━━━ Data for processing ━━━
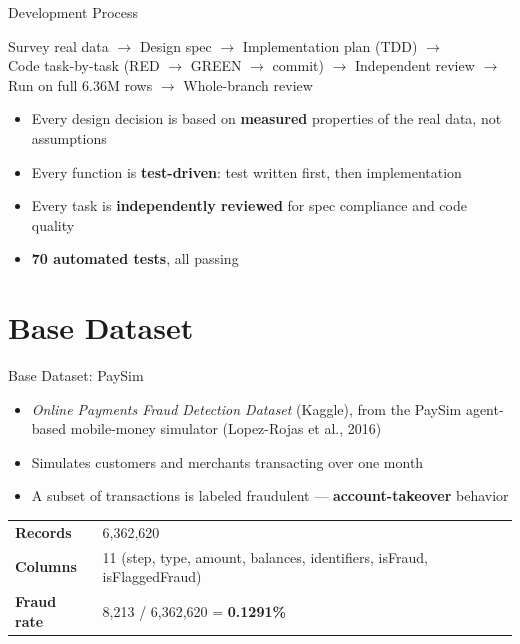 \documentclass[aspectratio=169]{beamer}
\begin{document}
\begin{frame}{Development Process}
\begin{center}
\small
Survey real data \(\rightarrow\) Design spec \(\rightarrow\) Implementation plan (TDD) \(\rightarrow\)\\
Code task-by-task (RED \(\rightarrow\) GREEN \(\rightarrow\) commit) \(\rightarrow\) Independent review \(\rightarrow\)\\
Run on full 6.36M rows \(\rightarrow\) Whole-branch review
\end{center}
\vspace{0.3cm}
\begin{itemize}
    \item Every design decision is based on \textbf{measured} properties of the real data, not assumptions
    \item Every function is \textbf{test-driven}: test written first, then implementation
    \item Every task is \textbf{independently reviewed} for spec compliance and code quality
    \item \textbf{70 automated tests}, all passing
\end{itemize}
\end{frame}

\section{Base Dataset}

\begin{frame}{Base Dataset: PaySim}
\begin{itemize}
    \item \emph{Online Payments Fraud Detection Dataset} (Kaggle), from the PaySim agent-based mobile-money simulator (Lopez-Rojas et al., 2016)
    \item Simulates customers and merchants transacting over one month
    \item A subset of transactions is labeled fraudulent --- \textbf{account-takeover} behavior
\end{itemize}

\vspace{0.3cm}
\begin{table}
\centering\footnotesize
\begin{tabular}{ll}
\toprule
\textbf{Records} & 6,362,620 \\
\textbf{Columns} & 11 (step, type, amount, balances, identifiers, isFraud, isFlaggedFraud) \\
\textbf{Fraud rate} & 8,213 / 6,362,620 = \textbf{0.1291\%} \\
\bottomrule
\end{tabular}
\end{table}
\end{frame}
\end{document}
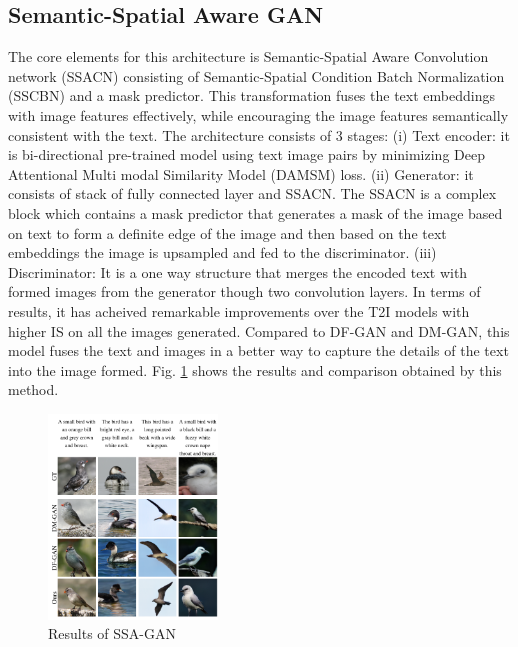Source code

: \documentclass[conference]{IEEEtran}
\begin{document}
	\subsection{Semantic-Spatial Aware GAN}
	The core elements for this architecture is Semantic-Spatial Aware Convolution network (SSACN) consisting of Semantic-Spatial Condition Batch Normalization (SSCBN) and a mask predictor. This transformation fuses the text embeddings with image features effectively, while encouraging the image features semantically consistent with	the text. The architecture consists of 3 stages: (i) Text encoder: it is bi-directional pre-trained model using text image pairs by minimizing Deep Attentional Multi modal Similarity Model (DAMSM) loss. (ii) Generator: it consists of stack of fully connected layer and SSACN. The SSACN is a complex block which contains a mask predictor that generates a mask of the image based on text to form a definite edge of the image and then based on the text embeddings the image is upsampled and fed to the discriminator. (iii) Discriminator: It is a one way structure that merges the encoded text with formed images from the generator though two convolution layers. In terms of results, it has acheived remarkable improvements over the T2I models with higher IS on all the images generated. Compared to DF-GAN and DM-GAN, this model fuses the text and images in a better way to capture the details of the text into the image formed. Fig. \ref{gan_SSAGN} shows the results and comparison obtained by this method. 
	
	\begin{figure}[htbp]
		\centering
		\includegraphics[width=0.40\textwidth]{GAN_SSAGAN.png}
		\caption{Results of SSA-GAN \cite{b3}}
		\label{gan_SSAGN}
	\end{figure}
	
\end{document}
━━━
To do
Each line from the material above that mentions the word "frame" needs to be copied.

Response for this exercise
\begin{frame}{Development Process}
\end{frame}
\begin{frame}{Base Dataset: PaySim}
\end{frame}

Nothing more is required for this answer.